Researchers at OSU have confirmed that zinc tin oxide, an inexpensive and environmentally benign compound, has significant potential for use in this field, and could provide a new, transparent technology where computer memory is based on resistance, instead of an electron charge.
Solid State Electronics - Resistive switching in zinc–tin-oxide
Bipolar resistive switching is demonstrated in the amorphous oxide semiconductor zinc–tin-oxide (ZTO). A gradual forming process produces improved switching uniformity. Al/ZTO/Pt crossbar devices show switching ratios greater than 103, long retention times, and good endurance. The resistive switching in these devices is consistent with a combined filamentary/interfacial mechanism. Overall, ZTO shows great potential as a low cost material for embedding memristive memory with thin film transistor logic for large area electronics.
► We present the first report of resistive switching in zinc–tin-oxide (ZTO).

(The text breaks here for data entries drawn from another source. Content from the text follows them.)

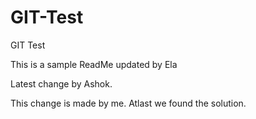 # GIT-Test
GIT Test

This is a sample ReadMe updated by Ela

Latest change by Ashok.



This change is made by me.
Atlast we found the solution. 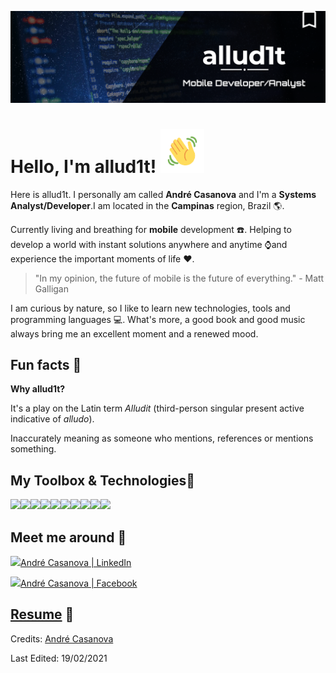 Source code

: ![](https://raw.githubusercontent.com/allud1t/allud1t/main/layoutALLUD1T_GRANDE.png)

# Hello, I'm allud1t! <img src="https://raw.githubusercontent.com/allud1t/allud1t/main/wavegif_1860.gif" style="zoom:10%;" />

Here is allud1t. I personally am called **André Casanova** and I'm a **Systems Analyst/Developer**. ​I am located in the **Campinas** region, Brazil :earth_americas:.



Currently living and breathing for **mobile** development :phone:. Helping to develop a world with instant solutions anywhere and anytime :watch:and experience the important moments of life​ :heart:.

> "In my opinion, the future of mobile is the future of everything." - Matt Galligan

I am curious by nature, so I like to learn new technologies, tools and programming languages :computer:. What's more, a good book and good music always bring me an excellent moment and a renewed mood.



## Fun facts :rocket:

**Why allud1t?**

It's a play on the Latin term *Alludit* (third-person singular present active indicative of *alludo*).

Inaccurately meaning as someone who mentions, references or mentions something.



## My Toolbox & Technologies​ :wrench:

<a href="https://icons8.com/icon/gXoJoyTtYXFg/windows-10"><img src="https://img.icons8.com/fluent/48/000000/windows-10.png"/></a><a href="https://icons8.com/icon/17842/linux"><img src="https://img.icons8.com/color/48/000000/linux.png"/></a><a href="https://icons8.com/icon/hgQsZt1CslPF/visual-studio-code-insides"><img src="https://img.icons8.com/fluent/48/000000/visual-studio-code-insides.png"/></a><a href="https://icons8.com/icon/61466/intellij-idea"><img src="https://img.icons8.com/color/48/000000/intellij-idea.png"/></a><a href="https://icons8.com/icon/P2AnGyiJxMpp/android-os"><img src="https://img.icons8.com/fluent/48/000000/android-os.png"/></a><a href="https://icons8.com/icon/40670/c-programming"><img src="https://img.icons8.com/color/48/000000/c-programming.png"/></a><a href="https://icons8.com/icon/13441/python"><img src="https://img.icons8.com/color/48/000000/python.png"/></a><a href="https://icons8.com/icon/108784/javascript"><img src="https://img.icons8.com/color/48/000000/javascript.png"/></a><a href="https://icons8.com/icon/ZoxjA0jZDdFZ/kotlin"><img src="https://img.icons8.com/color/48/000000/kotlin.png"/></a><a href="https://icons8.com/icon/20906/git"><img src="https://img.icons8.com/color/48/000000/git.png"/></a>

  

## Meet me around :round_pushpin:

<a href="https://www.linkedin.com/in/andre-casanova/"><img src="https://img.icons8.com/ios-glyphs/48/000000/linkedin.png"/></a>[André Casanova | LinkedIn](https://www.linkedin.com/in/andre-casanova/)

<a href="https://www.facebook.com/andrefraycasanova/"><img src="https://img.icons8.com/ios-glyphs/48/000000/facebook-new.png"/></a>[André Casanova | Facebook](https://www.facebook.com/andrefraycasanova/)



## [Resume](https://drive.google.com/file/d/1RRjAVh8e9vWTZ-MOEilAhHctF9p7lrY4/view?usp=sharing) :page_facing_up:

Credits: [André Casanova](https://github.com/allud1t)

Last Edited: 19/02/2021













[^&lt;a href=&quot;https://icons8.com/icon/98960/linkedin&quot;&gt;LinkedIn icon by Icons8&lt;/a&gt;]: 
[^&lt;a href=&quot;https://icons8.com/icon/118466/facebook&quot;&gt;Facebook icon by Icons8&lt;/a&gt;]: 
[^&lt;a href=&quot;https://icons8.com/icon/90210/download-resume&quot;&gt;Download Resume icon by Icons8&lt;/a&gt;]: 

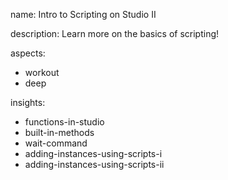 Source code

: name: Intro to Scripting on Studio II

description: Learn more on the basics of scripting!

aspects:
- workout
- deep

insights:
- functions-in-studio
- built-in-methods
- wait-command
- adding-instances-using-scripts-i
- adding-instances-using-scripts-ii


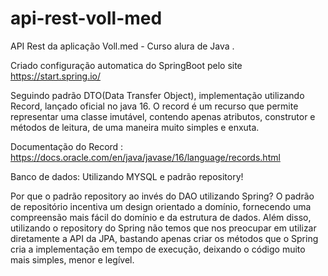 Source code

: # api-rest-voll-med
API Rest da aplicação Voll.med - Curso alura de Java .

Criado configuração automatica do SpringBoot pelo site
https://start.spring.io/

Seguindo padrão DTO(Data Transfer Object), implementação utilizando Record, lançado oficial no java 16.
O record é um recurso que permite representar uma classe imutável, contendo apenas atributos, construtor e métodos de leitura, de uma maneira muito simples e enxuta.

Documentação do Record : https://docs.oracle.com/en/java/javase/16/language/records.html

Banco de dados: Utilizando MYSQL e padrão repository!

Por que o padrão repository ao invés do DAO utilizando Spring?
O padrão de repositório incentiva um design orientado a domínio, fornecendo uma compreensão mais fácil do domínio e da estrutura de dados. Além disso, utilizando o repository do Spring não temos que nos preocupar em utilizar diretamente a API da JPA, bastando apenas criar os métodos que o Spring cria a implementação em tempo de execução, deixando o código muito mais simples, menor e legível. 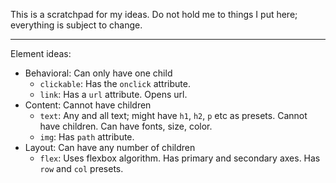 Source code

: This is a scratchpad for my ideas.
Do not hold me to things I put here;
everything is subject to change.

---

Element ideas:
- Behavioral: Can only have one child
    - `clickable`: Has the `onclick` attribute.
    - `link`: Has a `url` attribute. Opens url.
- Content: Cannot have children
    - `text`: Any and all text; might have `h1`, `h2`, `p` etc as presets. Cannot have children. Can have fonts, size, color.
    - `img`: Has `path` attribute.
- Layout: Can have any number of children
    - `flex`: Uses flexbox algorithm. Has primary and secondary axes. Has `row` and `col` presets.
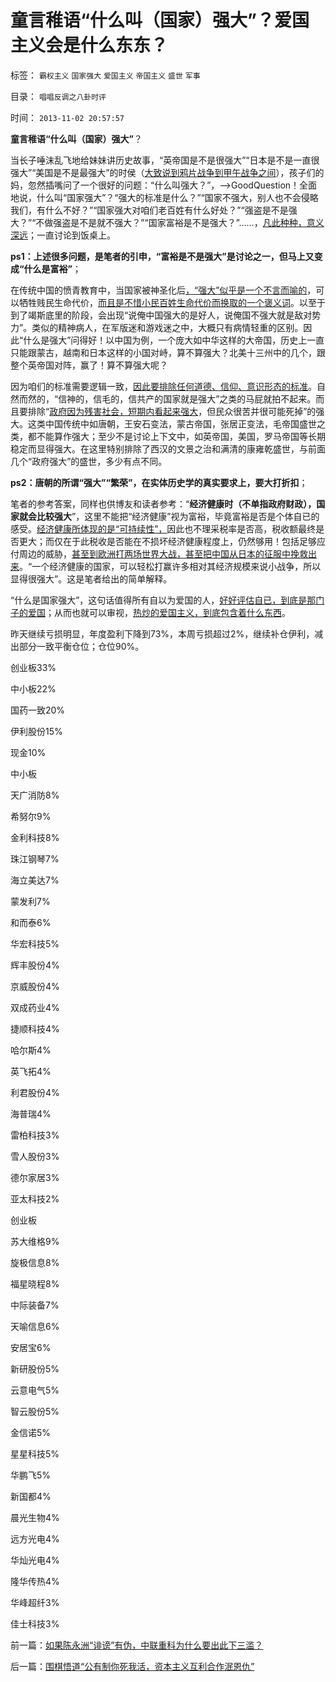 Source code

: # 童言稚语“什么叫（国家）强大”？爱国主义会是什么东东？

标签： `霸权主义` `国家强大` `爱国主义` `帝国主义` `盛世` `军事` 

目录： `唱唱反调之八卦时评`

时间： `2013-11-02 20:57:57`

**童言稚语“什么叫（国家）强大”**？

当长子唾沫乱飞地给妹妹讲历史故事，“英帝国是不是很强大”“日本是不是一直很强大”“美国是不是最强大”的时侯（[大致说到鸦片战争到甲午战争之间](../../../2008/8/19/俄格冲突外交手腕日见成熟.md)），孩子们的妈，忽然插嘴问了一个很好的问题：“什么叫强大？”，——>GoodQuestion！全面地说，什么叫“国家强大”？“强大的标准是什么？”“国家不强大，别人也不会侵略我们，有什么不好？”“国家强大对咱们老百姓有什么好处？”“强盗是不是强大？”“不做强盗是不是就不强大？”“国家富裕是不是强大？”……，[凡此种种，意义深远](../../../2008/11/24/中国150年来失败根本原因.md)；一直讨论到饭桌上。

**ps1：上述很多问题，是笔者的引申，“富裕是不是强大”是讨论之一，但马上又变成“什么是富裕”**；

在传统中国的愤青教育中，当国家被神圣化后[，“强大”似乎是一个不言而喻的](../../../2013/1/3/政府监管社会，就是国家主义.md)，可以牺牲贱民生命代价，[而且是不惜小民百姓生命代价而换取的一个褒义词](../../../2012/9/10/钓鱼岛面子金贵的成本和价格.md)。以至于到了竭斯底里的阶段，会出现“说俺中国强大的是好人，说俺国不强大就是敌对势力”。类似的精神病人，在军版迷和游戏迷之中，大概只有病情轻重的区别。因此“什么是强大”问得好！以中国为例，一个庞大如中华这样的大帝国，历史上一直只能跟蒙古，越南和日本这样的小国对峙，算不算强大？北美十三州中的几个，跟整个英帝国对阵，赢了！算不算强大呢？

因为咱们的标准需要逻辑一致，[因此要排除任何道德、信仰、意识形态的标准](../../../2010/5/6/为什么“缺乏信仰”的社会总是生机勃勃？.md)。自然而然的，“信神的，信毛的，信共产的国家就是强大”之类的马屁就拍不起来。而且要排除“[政府因为残害社会，短期内看起来强大](../../../2012/10/29/革命是监管的伴生物，监管制造了革命的必要性.md)，但民众很苦并很可能死掉”的强大。这类中国传统中如唐朝，王安石变法，蒙古帝国，张居正变法，毛帝国盛世之类，都不能算作强大；至少不是讨论上下文中，如英帝国，美国，罗马帝国等长期稳定而显得强大。在这里特别排除了西汉的文景之治和满清的康雍乾盛世，与前面几个“政府强大”的盛世，多少有点不同。

**ps2：唐朝的所谓“强大”“繁荣”，在实体历史学的真实要求上，要大打折扣**；

笔者的参考答案，同样也供博友和读者参考：“**经济健康时（不单指政府财政），国家就会比较强大**”，这里不能把“经济健康”视为富裕，毕竟富裕是否是个体自已的感受。[经济健康所体现的是“可持续性”，](../../../2009/12/28/“生产倒退”可能社会进步.md)因此也不理采税率是否高，税收额最终是否更大；而仅在于此税收是否能在不损坏经济健康程度上，仍然够用！包括足够应付周边的威胁，[甚至到欧洲打两场世界大战，甚至把中国从日本的征服中挽救出来](../../../2010/12/27/美国三次挽救了中国，三次挽救欧洲.md)。“一个经济健康的国家，可以轻松打赢许多相对其经济规模来说小战争，所以显得很强大”。这是笔者给出的简单解释。

“什么是国家强大”，这句话值得所有自以为爱国的人，[好好评估自已，到底是那门子的爱国](../../../2009/9/27/溜须拍马的爱国道德明星.md)；从而也就可以审视，[热炒的爱国主义，到底包含着什么东西](../../../2009/10/1/大国霸权主义阻碍中国和平崛起.md)。

昨天继续亏损明显，年度盈利下降到73%，本周亏损超过2%，继续补仓伊利，减出部分一致平衡仓位；仓位90%。

创业板33%

中小板22%

国药一致20%

伊利股份15%

现金10%

中小板

天广消防8%

希努尔9%

金利科技8%

珠江钢琴7%

海立美达7%

蒙发利7%

和而泰6%

华宏科技5%

辉丰股份4%

京威股份4%

双成药业4%

捷顺科技4%

哈尔斯4%

英飞拓4%

利君股份4%

海普瑞4%

雷柏科技3%

雪人股份3%

德尔家居3%

亚太科技2%

创业板

苏大维格9%

旋极信息8%

福星晓程8%

中际装备7%

天喻信息6%

安居宝6%

新研股份5%

云意电气5%

智云股份5%

金信诺5%

星星科技5%

华鹏飞5%

新国都4%

晨光生物4%

远方光电4%

华灿光电4%

隆华传热4%

华峰超纤3%

佳士科技3%



前一篇：[如果陈永洲“诽谤”有伪，中联重科为什么要出此下三滥？](../../../2013/11/2/如果陈永洲“诽谤”有伪，中联重科为什么要出此下三滥？.md)

后一篇：[围棋悟道“公有制你死我活，资本主义互利合作泯恩仇”](../../../2013/11/3/围棋悟道“公有制你死我活，资本主义互利合作泯恩仇”.md)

► ZTO is the leading alternative material to IGZO for TFTs for LCDs.
► ZTO has an advantage over IGZO of lower cost due to the absence of In and Ga.
► Al/ZTO/Pt crossbar RRAM devices show switching ratios greater than 1000.
► ZTO shows promise for embedding RRAM with TFT logic for large area electronics.
This resistive random access memory, or RRAM, is referred to by some researchers as a “memristor.” Products using this approach could become even smaller, faster and cheaper than the silicon transistors that have revolutionized modern electronics – and transparent as well.
Transparent electronics offer potential for innovative products that don’t yet exist, like information displayed on an automobile windshield, or surfing the web on the glass top of a coffee table.
“Flash memory has taken us a long way with its very small size and low price,” said John Conley, a professor in the OSU School of Electrical Engineering and Computer Science. “But it’s nearing the end of its potential, and memristors are a leading candidate to continue performance improvements.”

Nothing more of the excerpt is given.